There are only two incentives I see with the potential to drive widespread change in programming. The first is security which would rely on one of two scenarios:
- The public wakes up and demands better security from their products after the millionth dox, passdump, identity theft etc.
- Companies begin to lose more money from getting hacked etc. that it is finally cost effective to invest in security
(1) is questionable because people seem pretty content with how things are. (2) would only drive change when it gets to the point they can’t just hire more goonies to “fix” their software. We could arguably add (3) to be a new market like IoT could drive security needs, but I think security is a limiting factor in its growth so the market isn’t there yet. A possible (4) might be government regulation on software (FDA for programs anyone?) or professional associations (need a special degree to be a programmer!). I think those are interesting thought experiments, but I don’t see them as realistic. And maybe (5) would be the government investing in cyber security, which they already do and I’m not hopeful for.

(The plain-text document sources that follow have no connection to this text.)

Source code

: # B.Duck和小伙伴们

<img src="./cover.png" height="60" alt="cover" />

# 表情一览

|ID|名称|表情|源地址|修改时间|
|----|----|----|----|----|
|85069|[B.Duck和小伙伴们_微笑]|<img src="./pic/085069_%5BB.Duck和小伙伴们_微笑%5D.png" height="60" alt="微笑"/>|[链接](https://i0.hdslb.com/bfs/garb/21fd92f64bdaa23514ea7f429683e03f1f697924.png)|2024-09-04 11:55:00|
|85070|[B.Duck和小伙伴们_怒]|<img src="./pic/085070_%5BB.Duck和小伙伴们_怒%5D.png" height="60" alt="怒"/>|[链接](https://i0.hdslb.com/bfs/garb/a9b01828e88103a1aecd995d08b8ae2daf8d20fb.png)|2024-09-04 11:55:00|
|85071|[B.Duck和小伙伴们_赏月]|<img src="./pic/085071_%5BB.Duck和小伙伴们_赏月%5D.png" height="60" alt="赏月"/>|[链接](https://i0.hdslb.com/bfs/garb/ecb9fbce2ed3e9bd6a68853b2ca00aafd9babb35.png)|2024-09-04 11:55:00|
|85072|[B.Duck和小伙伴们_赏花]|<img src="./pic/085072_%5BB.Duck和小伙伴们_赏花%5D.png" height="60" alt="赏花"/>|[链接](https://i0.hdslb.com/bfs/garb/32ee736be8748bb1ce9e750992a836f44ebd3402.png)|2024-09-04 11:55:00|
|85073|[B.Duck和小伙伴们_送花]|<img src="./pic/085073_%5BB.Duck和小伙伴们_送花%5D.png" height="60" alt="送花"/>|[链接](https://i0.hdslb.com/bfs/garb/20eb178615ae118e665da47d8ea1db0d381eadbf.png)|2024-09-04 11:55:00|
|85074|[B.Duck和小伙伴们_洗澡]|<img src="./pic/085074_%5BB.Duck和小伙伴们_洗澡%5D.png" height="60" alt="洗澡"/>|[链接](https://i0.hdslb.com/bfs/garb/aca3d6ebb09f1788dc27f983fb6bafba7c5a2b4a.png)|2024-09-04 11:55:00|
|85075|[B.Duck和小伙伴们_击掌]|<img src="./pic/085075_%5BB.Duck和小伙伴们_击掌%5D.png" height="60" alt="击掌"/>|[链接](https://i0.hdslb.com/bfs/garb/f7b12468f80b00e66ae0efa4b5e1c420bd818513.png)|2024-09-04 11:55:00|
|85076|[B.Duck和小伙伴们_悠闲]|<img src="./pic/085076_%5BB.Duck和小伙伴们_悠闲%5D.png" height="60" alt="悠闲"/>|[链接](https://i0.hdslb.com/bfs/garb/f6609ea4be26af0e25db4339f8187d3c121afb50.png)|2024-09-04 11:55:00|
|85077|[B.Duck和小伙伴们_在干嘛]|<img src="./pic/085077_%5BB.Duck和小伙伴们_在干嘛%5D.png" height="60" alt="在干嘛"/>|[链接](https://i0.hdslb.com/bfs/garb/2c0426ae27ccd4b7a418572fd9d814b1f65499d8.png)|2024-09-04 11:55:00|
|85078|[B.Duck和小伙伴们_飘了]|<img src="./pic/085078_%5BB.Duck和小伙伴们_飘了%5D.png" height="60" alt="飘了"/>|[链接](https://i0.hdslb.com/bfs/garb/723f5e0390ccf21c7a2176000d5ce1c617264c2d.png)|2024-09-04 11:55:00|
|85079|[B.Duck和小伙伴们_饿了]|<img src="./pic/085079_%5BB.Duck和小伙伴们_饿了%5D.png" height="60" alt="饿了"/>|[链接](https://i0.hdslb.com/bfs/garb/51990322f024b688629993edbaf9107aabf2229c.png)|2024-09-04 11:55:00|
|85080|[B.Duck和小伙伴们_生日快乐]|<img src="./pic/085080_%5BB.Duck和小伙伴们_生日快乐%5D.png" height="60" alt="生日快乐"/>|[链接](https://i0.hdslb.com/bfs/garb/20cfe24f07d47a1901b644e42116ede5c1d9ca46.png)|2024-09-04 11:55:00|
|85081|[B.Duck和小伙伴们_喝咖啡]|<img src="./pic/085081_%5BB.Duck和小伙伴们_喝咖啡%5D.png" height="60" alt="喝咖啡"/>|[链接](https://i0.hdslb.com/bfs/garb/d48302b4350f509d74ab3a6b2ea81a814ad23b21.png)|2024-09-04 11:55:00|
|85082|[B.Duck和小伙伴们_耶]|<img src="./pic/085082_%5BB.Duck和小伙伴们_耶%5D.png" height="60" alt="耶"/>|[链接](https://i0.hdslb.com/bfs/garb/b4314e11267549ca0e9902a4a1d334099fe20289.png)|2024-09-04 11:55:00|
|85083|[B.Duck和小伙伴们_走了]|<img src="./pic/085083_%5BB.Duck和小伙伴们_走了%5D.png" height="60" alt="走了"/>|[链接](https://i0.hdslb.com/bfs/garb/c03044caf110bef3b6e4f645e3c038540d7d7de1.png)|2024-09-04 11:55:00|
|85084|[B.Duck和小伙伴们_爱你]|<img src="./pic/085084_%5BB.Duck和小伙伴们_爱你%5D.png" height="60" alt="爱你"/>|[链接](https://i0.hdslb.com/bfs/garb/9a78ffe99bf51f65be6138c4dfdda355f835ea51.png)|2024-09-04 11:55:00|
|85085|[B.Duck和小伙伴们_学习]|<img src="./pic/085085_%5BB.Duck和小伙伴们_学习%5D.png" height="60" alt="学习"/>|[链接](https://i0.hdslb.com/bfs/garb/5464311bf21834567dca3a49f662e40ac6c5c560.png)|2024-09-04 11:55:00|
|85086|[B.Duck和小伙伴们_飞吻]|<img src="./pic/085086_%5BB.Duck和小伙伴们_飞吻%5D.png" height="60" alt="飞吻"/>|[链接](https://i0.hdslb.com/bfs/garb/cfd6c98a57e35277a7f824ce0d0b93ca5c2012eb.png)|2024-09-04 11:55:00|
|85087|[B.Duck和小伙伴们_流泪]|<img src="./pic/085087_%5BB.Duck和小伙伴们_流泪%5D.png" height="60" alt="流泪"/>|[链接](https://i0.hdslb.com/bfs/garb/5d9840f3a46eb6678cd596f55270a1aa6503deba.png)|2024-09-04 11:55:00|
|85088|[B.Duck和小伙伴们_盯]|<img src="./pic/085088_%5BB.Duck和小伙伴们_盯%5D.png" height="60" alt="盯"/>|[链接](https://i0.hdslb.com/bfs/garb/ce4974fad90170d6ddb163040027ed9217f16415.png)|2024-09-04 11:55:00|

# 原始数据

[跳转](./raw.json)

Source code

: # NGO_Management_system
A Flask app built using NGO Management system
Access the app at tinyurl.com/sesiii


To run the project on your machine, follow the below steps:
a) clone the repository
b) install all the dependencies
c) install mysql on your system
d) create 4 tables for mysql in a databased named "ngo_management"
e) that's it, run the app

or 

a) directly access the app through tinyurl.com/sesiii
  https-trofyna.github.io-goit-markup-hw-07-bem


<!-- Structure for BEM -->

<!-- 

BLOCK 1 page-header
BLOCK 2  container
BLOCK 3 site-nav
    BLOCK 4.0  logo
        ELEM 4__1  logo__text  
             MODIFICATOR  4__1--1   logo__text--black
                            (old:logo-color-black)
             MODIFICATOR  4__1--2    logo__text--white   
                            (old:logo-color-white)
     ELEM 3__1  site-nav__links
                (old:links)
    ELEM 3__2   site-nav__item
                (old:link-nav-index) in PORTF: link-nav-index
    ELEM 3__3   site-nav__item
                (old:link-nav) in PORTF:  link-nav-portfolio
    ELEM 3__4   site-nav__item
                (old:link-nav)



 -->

The other avenue would be increasing the productivity of a single programmer using a new language to the point where it’s cheaper to invest in new technologies and employees who understand them than continue to hire more hands on deck. This is more aligned with the STEPS vision (if I understand correctly) and is what I ultimately think is the ideal route. Besides better software, I hope this might reign in the crazy programming job market and let people be free of current style of programming jobs; Yes, I would like to invent myself out of a job.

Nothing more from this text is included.